Representantes das cerca de 390 famílias que ocupam uma área de 23,5 alqueires em Ponta Grossa, desde a quarta-feira da semana passada, participaram ontem de uma reunião com o prefeito Péricles de Holleben Mello (PT). A intenção dos ocupantes era obter da prefeitura uma posição sobre a possibilidade de desapropriação da área para fazer um loteamento no local.
A área invadida pertence à Beatriz de Araújo e sua mãe, Maria Ivone. As duas mulheres moram em Curitiba. A advogada da família, Alessandra Cunha Pereira, tentou participar da reunião, mas, segundo ela, o prefeito não permitiu. ''Agora só negociamos com ele (Péricles Mello), no meu escritório'', disse a advogada ao deixar o gabinete do prefeito.

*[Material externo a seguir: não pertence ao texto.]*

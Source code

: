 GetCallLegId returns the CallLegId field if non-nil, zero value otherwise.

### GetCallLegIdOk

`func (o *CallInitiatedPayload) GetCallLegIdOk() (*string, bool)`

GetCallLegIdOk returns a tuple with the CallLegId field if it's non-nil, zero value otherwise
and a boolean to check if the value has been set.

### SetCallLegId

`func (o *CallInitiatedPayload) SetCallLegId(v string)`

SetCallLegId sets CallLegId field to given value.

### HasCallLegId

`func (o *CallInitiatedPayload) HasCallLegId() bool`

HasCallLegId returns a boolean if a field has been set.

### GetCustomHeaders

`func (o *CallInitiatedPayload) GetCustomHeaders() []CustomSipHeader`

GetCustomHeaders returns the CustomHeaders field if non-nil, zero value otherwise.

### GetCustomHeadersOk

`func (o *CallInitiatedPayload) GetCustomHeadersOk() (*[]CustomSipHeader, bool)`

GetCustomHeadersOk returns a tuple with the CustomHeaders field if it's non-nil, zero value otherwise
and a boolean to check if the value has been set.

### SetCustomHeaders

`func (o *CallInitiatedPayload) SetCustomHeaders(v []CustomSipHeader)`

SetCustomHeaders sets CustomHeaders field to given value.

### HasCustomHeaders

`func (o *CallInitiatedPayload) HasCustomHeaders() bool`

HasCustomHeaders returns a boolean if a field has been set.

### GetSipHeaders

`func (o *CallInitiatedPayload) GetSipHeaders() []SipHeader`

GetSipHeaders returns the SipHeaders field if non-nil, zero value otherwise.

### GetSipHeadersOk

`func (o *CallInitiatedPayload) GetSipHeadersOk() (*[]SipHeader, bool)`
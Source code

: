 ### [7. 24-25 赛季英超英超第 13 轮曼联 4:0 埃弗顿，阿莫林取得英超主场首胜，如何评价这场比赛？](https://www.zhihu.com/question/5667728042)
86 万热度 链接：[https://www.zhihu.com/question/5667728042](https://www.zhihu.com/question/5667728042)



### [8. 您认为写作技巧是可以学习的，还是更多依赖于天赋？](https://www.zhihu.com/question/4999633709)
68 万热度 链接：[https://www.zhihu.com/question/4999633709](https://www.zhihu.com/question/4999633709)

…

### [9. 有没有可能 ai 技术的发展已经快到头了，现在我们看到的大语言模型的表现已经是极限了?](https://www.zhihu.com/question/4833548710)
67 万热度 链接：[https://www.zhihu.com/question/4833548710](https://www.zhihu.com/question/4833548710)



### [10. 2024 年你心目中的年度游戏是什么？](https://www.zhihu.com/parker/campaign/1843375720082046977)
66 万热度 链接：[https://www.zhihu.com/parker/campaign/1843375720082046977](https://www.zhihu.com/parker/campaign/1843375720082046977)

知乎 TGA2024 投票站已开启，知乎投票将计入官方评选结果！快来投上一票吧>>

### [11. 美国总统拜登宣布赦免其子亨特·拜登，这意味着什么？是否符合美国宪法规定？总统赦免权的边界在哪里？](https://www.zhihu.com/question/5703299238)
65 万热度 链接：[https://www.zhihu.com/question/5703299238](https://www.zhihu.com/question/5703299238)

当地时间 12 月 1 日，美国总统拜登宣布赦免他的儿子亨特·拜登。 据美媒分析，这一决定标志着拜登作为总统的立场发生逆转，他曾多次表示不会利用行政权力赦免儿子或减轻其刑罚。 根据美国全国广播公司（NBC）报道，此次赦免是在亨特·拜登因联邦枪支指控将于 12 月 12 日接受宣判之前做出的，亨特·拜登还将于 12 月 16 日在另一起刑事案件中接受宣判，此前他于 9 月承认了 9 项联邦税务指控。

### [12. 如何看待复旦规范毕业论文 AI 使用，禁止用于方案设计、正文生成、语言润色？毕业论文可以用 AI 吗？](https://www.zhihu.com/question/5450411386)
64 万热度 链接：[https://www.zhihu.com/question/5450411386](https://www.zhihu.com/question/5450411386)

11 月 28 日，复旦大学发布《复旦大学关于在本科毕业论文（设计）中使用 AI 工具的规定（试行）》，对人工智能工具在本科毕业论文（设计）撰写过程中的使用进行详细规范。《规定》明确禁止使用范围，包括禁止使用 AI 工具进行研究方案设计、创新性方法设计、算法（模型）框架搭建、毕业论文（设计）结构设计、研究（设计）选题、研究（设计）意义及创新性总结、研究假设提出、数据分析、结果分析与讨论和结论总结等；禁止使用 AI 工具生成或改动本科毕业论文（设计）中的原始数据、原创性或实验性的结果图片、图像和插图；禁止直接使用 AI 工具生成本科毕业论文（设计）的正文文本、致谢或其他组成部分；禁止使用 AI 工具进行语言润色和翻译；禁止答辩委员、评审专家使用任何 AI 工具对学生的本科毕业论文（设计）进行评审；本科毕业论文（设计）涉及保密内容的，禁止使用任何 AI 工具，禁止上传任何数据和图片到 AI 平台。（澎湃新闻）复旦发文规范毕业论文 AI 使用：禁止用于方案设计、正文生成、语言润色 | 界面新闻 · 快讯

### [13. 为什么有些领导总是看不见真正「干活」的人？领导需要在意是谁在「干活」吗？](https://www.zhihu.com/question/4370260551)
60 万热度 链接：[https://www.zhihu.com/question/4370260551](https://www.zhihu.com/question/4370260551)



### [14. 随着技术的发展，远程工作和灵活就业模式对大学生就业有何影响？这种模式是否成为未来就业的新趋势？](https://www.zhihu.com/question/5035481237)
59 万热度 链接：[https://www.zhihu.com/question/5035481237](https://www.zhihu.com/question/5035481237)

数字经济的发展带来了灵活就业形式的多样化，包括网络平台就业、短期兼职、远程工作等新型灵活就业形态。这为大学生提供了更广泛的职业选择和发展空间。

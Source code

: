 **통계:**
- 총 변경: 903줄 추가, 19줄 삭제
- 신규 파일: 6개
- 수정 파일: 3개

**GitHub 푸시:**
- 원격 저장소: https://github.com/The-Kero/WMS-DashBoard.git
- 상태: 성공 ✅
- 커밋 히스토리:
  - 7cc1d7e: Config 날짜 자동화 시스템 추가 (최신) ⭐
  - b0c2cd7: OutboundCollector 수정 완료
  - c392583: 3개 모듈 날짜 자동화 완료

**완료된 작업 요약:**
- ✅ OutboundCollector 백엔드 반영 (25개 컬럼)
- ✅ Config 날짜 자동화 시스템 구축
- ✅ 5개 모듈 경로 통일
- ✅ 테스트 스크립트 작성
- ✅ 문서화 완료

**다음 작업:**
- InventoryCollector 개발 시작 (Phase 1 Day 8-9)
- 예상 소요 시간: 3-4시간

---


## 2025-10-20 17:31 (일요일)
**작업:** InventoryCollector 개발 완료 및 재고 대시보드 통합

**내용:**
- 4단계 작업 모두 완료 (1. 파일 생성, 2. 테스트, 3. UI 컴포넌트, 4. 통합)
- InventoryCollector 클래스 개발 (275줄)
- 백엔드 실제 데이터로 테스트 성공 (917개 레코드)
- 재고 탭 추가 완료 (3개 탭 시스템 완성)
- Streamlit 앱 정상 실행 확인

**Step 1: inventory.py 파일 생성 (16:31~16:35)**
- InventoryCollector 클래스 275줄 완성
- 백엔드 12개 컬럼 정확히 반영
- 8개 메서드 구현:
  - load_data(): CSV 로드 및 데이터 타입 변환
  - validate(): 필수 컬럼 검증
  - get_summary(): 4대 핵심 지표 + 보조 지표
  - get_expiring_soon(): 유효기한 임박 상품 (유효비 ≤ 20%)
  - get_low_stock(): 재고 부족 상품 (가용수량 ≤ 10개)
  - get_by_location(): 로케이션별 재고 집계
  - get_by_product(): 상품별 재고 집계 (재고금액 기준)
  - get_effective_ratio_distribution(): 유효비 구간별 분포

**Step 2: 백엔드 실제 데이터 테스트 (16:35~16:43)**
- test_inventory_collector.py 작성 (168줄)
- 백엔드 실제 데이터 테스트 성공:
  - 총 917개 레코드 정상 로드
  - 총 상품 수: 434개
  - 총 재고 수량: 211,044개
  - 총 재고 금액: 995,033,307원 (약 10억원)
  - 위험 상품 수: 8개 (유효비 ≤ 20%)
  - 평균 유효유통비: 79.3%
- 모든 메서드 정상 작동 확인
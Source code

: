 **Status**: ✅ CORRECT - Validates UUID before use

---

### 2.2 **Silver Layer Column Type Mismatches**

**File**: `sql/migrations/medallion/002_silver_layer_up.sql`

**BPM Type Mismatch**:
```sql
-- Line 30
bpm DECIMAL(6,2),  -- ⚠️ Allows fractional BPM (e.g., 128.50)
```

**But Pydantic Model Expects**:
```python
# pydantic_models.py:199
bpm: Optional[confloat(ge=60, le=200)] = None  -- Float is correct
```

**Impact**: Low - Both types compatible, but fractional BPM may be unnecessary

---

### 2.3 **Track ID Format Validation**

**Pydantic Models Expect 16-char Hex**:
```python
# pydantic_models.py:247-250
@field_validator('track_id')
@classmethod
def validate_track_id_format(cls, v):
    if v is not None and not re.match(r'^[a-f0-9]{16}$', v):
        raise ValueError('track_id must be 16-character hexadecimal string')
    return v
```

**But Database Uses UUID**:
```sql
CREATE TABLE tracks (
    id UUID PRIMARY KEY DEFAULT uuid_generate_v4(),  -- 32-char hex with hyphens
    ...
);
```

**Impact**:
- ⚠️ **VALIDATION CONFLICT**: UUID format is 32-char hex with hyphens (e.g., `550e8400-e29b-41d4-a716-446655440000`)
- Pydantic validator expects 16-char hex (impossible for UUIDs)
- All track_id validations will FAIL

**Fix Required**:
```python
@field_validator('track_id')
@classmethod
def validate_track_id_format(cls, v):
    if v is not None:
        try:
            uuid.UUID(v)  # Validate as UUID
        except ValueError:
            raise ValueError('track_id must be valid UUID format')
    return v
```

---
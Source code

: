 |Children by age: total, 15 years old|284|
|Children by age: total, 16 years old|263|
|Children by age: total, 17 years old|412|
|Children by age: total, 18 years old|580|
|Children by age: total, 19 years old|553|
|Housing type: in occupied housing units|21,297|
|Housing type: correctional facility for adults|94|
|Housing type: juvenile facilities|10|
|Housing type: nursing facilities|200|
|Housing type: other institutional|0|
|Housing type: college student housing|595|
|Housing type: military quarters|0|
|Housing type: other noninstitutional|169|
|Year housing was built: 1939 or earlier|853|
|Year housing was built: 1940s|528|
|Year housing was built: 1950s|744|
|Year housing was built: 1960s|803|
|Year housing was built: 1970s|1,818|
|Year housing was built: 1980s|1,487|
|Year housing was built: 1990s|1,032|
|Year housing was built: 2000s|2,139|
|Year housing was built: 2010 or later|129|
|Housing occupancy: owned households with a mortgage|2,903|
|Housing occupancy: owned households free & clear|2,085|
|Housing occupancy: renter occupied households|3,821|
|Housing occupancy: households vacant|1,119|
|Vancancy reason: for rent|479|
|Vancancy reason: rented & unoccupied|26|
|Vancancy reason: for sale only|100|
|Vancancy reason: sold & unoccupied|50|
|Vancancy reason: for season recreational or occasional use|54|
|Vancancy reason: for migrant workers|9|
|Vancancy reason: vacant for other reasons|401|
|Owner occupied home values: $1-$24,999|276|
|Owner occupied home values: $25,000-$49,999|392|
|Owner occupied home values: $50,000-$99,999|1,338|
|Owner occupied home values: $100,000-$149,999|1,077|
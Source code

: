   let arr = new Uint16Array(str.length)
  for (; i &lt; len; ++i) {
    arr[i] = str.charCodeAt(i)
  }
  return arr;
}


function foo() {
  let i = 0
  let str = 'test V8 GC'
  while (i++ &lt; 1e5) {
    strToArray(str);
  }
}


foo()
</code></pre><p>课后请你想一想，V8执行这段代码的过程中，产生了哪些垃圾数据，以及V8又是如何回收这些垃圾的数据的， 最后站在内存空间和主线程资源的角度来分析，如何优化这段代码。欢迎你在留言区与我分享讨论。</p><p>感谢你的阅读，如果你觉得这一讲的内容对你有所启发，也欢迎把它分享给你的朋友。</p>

Segundo Alessandra, a negociação entre a família e os invasores estava alcançando resultados positivos. A família aceitava vender a área por R$ 1,00 o metro quadrado, embora partes do terreno tenha valor maior. Os invasores, por sua vez, concordaram que esse é um valor justo. Cada terreno custaria R$ 250,00, valor que eles consideram possível pagar.
No entanto, eles queriam saber o que a prefeitura poderia fazer para agilizar o processo. ''Acredito que a desapropriação seja a saída mais viável porque a proprietária não quer se envolver na organização de um loteamento'', explicou a advogada.
No início da noite, a assessoria da prefeitura municipal revelou que não houve acordo. O prefeito Péricles Mello - que novamente não atendeu a reportagem da Folha - teria garantido aos invasores que está estudando a compra de uma área para assentá-los, que pode não ser aquela. Nesta quarta-feira o prefeito deve voltar a reunir-se com representantes da proprietária, para nova rodada de negociações. O preço está na base do problema: a proprietária quer vender o terreno à razão de R$ 1,00 o metro quadrado, mas técnicos do município acham o valor exagerado. Segundo avaliação da Secretaria de Planejamento, uma pequena parte da área vale R$ 0,62 o metro quadrado, e a maior parte, apenas R$ 0,55. A explicação seria a existência de ''muitos troncos de eucaliptos''. Apenas cerca de 30 metros quadrados poderiam ser remunerados ao valor pedido pela proprietária.